28' - Duván Zapata para Hans Hateboer
Papu Gómez a entrar pelo corredor central e um ponta de lança a assistir um lateral. Tudo normal no reino de Gasperini.
Este 9 joga bem de costas para a bancada central
Se calhar está na altura de revermos o conceito do ponta de lança que tem de saber jogar de costas para a baliza para poder contribuir na progressão do jogo ofensivo das suas equipas. É superinteressante ver o estimulo que leva o 9 da Atalanta a rodar o corpo à medida que o Papu Gómez se livra dos adversários.
É de um ponta de lança que sente que está em campo para ajudar a equipa a fazer golos, mesmo que possa não marcar nenhum. A sua intenção de assistir o 10 da Atalanta acaba por não resultar, mas quando envolves vários jogadores na organização ofensiva e estes ocupam posições com critério é normal que aconteçam estas segundas oportunidades.

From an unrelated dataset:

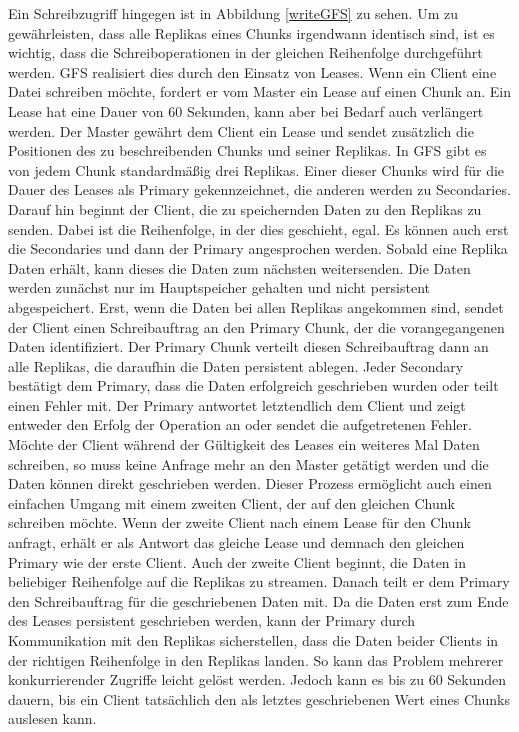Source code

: \documentclass[12pt,oneside,a4paper,parskip]{scrbook}
\begin{document}
Ein Schreibzugriff hingegen ist in Abbildung \ref{writeGFS} zu sehen. Um zu gewährleisten, dass alle Replikas eines Chunks irgendwann identisch sind, ist es wichtig, dass die Schreiboperationen in der gleichen Reihenfolge durchgeführt werden. GFS realisiert dies durch den Einsatz von Leases. Wenn ein Client eine Datei schreiben möchte, fordert er vom Master ein Lease auf einen Chunk an. Ein Lease hat eine Dauer von 60 Sekunden, kann aber bei Bedarf auch verlängert werden. Der Master gewährt dem Client ein Lease und sendet zusätzlich die Positionen des zu beschreibenden Chunks und seiner Replikas. In GFS gibt es von jedem Chunk standardmäßig drei Replikas. Einer dieser Chunks wird für die Dauer des Leases als Primary gekennzeichnet, die anderen werden zu Secondaries. Darauf hin beginnt der Client, die zu speichernden Daten zu den Replikas zu senden. Dabei ist die Reihenfolge, in der dies geschieht, egal. Es können auch erst die Secondaries und dann der Primary angesprochen werden. Sobald eine Replika Daten erhält, kann dieses die Daten zum nächsten weitersenden. Die Daten werden zunächst nur im Hauptspeicher gehalten und nicht persistent abgespeichert. Erst, wenn die Daten bei allen Replikas angekommen sind, sendet der Client einen Schreibauftrag an den Primary Chunk, der die vorangegangenen Daten identifiziert. Der Primary Chunk verteilt diesen Schreibauftrag dann an alle Replikas, die daraufhin die Daten persistent ablegen. Jeder Secondary bestätigt dem Primary, dass die Daten erfolgreich geschrieben wurden oder teilt einen Fehler mit. Der Primary antwortet letztendlich dem Client und zeigt entweder den Erfolg der Operation an oder sendet die aufgetretenen Fehler. Möchte der Client während der Gültigkeit des Leases ein weiteres Mal Daten schreiben, so muss keine Anfrage mehr an den Master getätigt werden und die Daten können direkt geschrieben werden. Dieser Prozess ermöglicht auch einen einfachen Umgang mit einem zweiten Client, der auf den gleichen Chunk schreiben möchte. Wenn der zweite Client nach einem Lease für den Chunk anfragt, erhält er als Antwort das gleiche Lease und demnach den gleichen Primary wie der erste Client. Auch der zweite Client beginnt, die Daten in beliebiger Reihenfolge auf die Replikas zu streamen. Danach teilt er dem Primary den Schreibauftrag für die geschriebenen Daten mit. Da die Daten erst zum Ende des Leases persistent geschrieben werden, kann der Primary durch Kommunikation mit den Replikas sicherstellen, dass die Daten beider Clients in der richtigen Reihenfolge in den Replikas landen. So kann das Problem mehrerer konkurrierender Zugriffe leicht gelöst werden. Jedoch kann es bis zu 60 Sekunden dauern, bis ein Client tatsächlich den als letztes geschriebenen Wert eines Chunks auslesen kann.
\end{document}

As diagonais no último terço dos laterais
Os dois laterais da Atalanta estão em linha com a defesa do Parma durante toda a jogada. Para além disso garantem a tal distância de "ataque" para o defesa mais próximo, seja o central desse lado (no caso de Hateboer), ou o extremo do lado oposto (no case de Castagne).
O que é que permite este posicionamento mais interior dos laterais? Pelo menos três coisas:
- Podem finalizar jogadas, como esta, com diagonais nas costas do central desse lado;
- Podem "ir à linha", dentro da grande área, e fazer passes atrasados que por norma são bastante difíceis de defender;
- O simples "estar" deles ali, fixa o lateral adversário a uma posição mais exterior, desprotegendo o corredor central e as eventuais coberturas aos centrais;
Os princípios da fase de criação da Atalanta
Olhando para estas quatro oportunidades, o desafio é agora perceber o que têm em comum e que favorece a sua criação e finalização. A esses princípios, dinâmicas, ou comportamentos correspondem diferentes níveis estruturais e de complexidade, mas não se ficam por aí. A razão de existir de um desses princípios é os restantes estarem lá para lhe darem sentido. Colocar os nossos laterais naquelas posições de último terço "pede" tudo o resto que suporte e alimente isso. É um aviso que tenho de fazer a mim próprio no "roubo de ideias". O quadro pode ser muito bonito e valioso, mas se o trazemos para casa convém ter onde o pendurar e que lhe faça justiça.
Os grandes princípios
- Atacar pelo corredor central;
- Diagonalidade nos movimentos e nos passes;
- Mais do que ocupar os vários corredores em simultâneo, fixar os centrais e esticar os laterais;
- Aumentar a velocidade de decisão e execução com o aumento da densidade de adversários
Os sub-princípios
- Criar condições para ter a bola no último terço, enquadrado, e em frente à meia-lua;
- Ocupar espaços à altura da linha de fora de jogo;
- Fixar defesas adversários nos corredores mais distantes da zona da bola;
- Conduções para atrair e/ou fixar elementos da linha defensiva do adversário;
- Jogar a 1-2 toques;
Os sub-sub-princípios
- Desmarcar-se sem perder a bola de vista;
- Desmarcar-se podendo receber a bola durante o movimento;
- Orientação corporal para poder servir companheiros quer na direção da nossa baliza, quer na direção da baliza do adversário (de costas para a bancada central);
- Dar as costas aos laterais adversários para ganhar o espaço até ao central;
- Rodar o pescoço antes de receber e detetar companheiros a ameaçar a linha defensiva do adversário;
- Passar na diagonal contrária à da condução, i.e., se conduzo para a direita, passo para a esquerda e vice-versa.
Como operacionalizar estes princípios em treino? Talvez seja matéria para um próximo artigo, mas é definitivamente um desafio que lanço, desde já, ao caríssimo leitor.
O que é certo é que adoro estas oportunidades de golo que a Atalanta cria.